En la Ciudad de México, bajo la luz de un sol eternamente otoñal, Gelman encontró una nueva casa y empezó otra vida. Aquí mismo decidió reconstruir, como minucioso cirujano, heridas que aún sangraban el corazón y el alma, y en los últimos años, con una paciencia de benedictino, ha ido uniendo esquirlas y astillas y armando varios rompecabezas de la última y atroz dictadura militar, logrando revelar rostros de los antiguos asesinos y obligando a que la justicia rioplatense, tanto la argentina como la uruguaya, no se quede cruzada de brazos. Su tarea ha encontrado asimismo otras recompensas: ha hecho que se tome otra vez conciencia y ha puesto en la mesa de las discusiones los excesos descarnados de las dictaduras sudamericanas en las décadas de los setenta y ochenta. Nada anhela tanto Gelman, me digo, que nunca más, que nunca más, vuelvan a ocurrir tragedias como las que él mismo padeció.

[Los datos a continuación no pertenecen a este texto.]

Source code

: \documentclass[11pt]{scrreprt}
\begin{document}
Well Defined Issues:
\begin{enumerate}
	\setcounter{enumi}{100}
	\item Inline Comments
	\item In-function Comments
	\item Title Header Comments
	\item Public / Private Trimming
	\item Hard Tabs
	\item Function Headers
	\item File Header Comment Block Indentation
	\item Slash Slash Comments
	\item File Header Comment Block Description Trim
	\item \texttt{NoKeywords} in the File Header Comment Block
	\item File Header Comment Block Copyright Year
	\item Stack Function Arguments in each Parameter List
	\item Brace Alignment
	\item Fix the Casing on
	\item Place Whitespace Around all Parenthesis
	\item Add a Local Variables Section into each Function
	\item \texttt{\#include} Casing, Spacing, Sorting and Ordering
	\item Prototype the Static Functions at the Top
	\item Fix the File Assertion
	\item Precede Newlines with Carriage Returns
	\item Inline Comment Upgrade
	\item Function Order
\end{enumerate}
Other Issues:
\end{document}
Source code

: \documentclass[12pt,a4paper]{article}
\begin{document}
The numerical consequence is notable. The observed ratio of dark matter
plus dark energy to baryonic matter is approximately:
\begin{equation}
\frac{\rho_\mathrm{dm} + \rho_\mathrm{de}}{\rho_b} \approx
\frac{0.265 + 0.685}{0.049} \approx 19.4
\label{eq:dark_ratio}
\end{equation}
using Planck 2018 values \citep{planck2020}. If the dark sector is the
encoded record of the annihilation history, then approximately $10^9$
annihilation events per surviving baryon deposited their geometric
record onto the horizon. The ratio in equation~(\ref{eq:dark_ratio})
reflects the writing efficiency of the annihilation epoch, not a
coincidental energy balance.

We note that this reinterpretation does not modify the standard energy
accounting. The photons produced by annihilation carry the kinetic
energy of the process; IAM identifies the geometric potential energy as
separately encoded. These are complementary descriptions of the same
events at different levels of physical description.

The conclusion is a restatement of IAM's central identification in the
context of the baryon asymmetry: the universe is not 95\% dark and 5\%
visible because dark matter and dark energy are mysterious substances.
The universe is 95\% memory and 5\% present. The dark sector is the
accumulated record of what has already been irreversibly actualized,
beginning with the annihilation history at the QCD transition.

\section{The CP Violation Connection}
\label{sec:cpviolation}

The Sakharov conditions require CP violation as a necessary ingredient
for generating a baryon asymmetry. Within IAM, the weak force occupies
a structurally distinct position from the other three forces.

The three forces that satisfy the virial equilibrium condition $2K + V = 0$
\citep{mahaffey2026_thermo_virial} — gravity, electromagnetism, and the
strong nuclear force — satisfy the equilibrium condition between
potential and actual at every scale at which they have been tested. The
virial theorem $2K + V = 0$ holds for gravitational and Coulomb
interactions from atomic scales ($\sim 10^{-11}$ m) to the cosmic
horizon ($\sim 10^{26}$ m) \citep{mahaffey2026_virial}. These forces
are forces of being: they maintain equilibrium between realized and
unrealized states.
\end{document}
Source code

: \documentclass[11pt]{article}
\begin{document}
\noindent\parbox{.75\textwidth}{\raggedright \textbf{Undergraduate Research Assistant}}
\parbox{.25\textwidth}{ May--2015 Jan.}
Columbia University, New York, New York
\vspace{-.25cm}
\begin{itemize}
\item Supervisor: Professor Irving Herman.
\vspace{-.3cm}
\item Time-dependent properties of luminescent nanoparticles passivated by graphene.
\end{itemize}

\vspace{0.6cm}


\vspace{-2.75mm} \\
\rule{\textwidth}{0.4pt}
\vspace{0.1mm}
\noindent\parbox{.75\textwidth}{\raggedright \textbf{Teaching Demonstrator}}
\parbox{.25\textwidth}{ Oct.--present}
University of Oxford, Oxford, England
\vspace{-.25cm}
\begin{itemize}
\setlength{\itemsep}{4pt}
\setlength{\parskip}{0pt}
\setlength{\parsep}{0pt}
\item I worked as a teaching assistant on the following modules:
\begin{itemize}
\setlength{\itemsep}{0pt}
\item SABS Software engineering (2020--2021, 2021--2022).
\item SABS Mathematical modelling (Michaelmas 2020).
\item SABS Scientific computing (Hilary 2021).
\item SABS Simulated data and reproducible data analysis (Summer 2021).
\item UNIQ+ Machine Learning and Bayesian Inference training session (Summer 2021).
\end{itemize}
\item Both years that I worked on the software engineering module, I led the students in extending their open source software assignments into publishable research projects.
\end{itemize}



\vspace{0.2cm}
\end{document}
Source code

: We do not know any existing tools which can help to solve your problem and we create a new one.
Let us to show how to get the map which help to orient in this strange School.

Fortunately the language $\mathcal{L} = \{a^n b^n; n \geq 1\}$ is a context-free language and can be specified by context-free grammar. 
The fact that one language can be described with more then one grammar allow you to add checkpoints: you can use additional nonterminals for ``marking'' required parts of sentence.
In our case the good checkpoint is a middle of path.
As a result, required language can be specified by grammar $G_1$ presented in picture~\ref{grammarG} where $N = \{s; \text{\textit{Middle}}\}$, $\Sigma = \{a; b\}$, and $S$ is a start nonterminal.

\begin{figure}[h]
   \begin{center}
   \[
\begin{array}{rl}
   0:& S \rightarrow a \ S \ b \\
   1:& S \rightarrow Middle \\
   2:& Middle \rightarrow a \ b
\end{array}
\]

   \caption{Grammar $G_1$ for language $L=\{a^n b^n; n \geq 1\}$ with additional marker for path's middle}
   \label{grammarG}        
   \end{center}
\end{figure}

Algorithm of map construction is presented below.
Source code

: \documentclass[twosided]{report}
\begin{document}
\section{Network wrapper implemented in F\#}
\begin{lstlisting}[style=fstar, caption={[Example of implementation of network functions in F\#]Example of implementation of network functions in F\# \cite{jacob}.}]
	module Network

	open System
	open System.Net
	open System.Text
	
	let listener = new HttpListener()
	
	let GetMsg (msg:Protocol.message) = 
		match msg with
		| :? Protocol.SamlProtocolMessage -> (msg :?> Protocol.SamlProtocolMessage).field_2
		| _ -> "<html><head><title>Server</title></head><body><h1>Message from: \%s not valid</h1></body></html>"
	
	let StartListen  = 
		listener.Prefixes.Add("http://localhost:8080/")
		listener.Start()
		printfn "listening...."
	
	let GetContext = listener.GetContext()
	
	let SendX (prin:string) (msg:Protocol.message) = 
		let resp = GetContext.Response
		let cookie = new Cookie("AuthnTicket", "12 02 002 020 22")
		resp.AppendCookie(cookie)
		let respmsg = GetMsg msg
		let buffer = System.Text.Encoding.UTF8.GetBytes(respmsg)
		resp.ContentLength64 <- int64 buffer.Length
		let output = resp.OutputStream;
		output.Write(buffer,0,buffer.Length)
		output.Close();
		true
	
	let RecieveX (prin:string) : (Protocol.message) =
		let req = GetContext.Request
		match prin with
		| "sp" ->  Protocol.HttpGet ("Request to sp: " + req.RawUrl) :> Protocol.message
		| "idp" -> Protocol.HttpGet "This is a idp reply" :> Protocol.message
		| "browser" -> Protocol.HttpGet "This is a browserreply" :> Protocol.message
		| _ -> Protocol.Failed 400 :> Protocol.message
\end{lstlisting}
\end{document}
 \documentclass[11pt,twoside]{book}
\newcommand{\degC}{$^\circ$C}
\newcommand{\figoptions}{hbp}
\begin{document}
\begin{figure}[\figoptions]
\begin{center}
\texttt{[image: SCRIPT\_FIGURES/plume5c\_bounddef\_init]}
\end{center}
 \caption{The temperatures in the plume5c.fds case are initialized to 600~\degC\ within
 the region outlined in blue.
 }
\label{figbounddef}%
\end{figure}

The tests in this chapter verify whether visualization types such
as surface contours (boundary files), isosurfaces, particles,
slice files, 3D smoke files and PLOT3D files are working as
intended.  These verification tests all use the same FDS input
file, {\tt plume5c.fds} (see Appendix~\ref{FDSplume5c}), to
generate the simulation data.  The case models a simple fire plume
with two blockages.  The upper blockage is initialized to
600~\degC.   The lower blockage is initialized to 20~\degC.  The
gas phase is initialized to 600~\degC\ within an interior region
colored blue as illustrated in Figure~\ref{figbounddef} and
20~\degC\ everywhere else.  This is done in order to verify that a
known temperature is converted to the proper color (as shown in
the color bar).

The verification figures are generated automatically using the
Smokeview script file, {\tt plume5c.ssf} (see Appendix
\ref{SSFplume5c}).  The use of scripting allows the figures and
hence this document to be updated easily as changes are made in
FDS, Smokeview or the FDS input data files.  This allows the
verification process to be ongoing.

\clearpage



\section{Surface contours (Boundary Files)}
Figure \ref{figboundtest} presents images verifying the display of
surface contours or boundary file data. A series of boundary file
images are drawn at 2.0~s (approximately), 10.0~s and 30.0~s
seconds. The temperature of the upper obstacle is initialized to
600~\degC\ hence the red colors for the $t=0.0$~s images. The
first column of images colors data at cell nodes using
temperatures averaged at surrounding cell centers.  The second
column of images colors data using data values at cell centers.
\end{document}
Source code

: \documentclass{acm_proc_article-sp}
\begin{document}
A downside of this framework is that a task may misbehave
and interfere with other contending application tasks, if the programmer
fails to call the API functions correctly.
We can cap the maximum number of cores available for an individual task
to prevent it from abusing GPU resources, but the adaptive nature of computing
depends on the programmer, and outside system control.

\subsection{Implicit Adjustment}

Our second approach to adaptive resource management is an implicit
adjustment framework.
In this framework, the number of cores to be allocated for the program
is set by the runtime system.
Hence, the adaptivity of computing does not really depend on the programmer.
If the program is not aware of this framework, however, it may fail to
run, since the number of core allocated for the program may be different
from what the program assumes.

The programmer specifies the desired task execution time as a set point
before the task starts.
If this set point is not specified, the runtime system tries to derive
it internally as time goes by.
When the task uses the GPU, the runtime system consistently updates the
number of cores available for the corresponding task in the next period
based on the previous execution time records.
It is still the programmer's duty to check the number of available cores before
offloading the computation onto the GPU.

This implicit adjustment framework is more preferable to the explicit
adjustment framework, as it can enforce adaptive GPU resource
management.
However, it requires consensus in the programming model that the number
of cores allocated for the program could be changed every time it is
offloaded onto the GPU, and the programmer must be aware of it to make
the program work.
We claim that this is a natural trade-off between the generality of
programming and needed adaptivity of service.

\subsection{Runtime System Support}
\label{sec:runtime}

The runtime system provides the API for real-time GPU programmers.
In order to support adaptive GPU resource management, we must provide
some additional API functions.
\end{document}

Y en eso es imposible que no estemos de acuerdo.

Y es imposible tampoco, a quien lo conoce, no sentir próximo su corazón grande de hombre bueno. Por eso hoy, en el ahora y siempre y un día de su cumpleaños setenta, le doy al argentino, al mex-argen, al mexicano, un abrazo, como diría César Vallejo, ¡emocionado, emocionado, emocionado!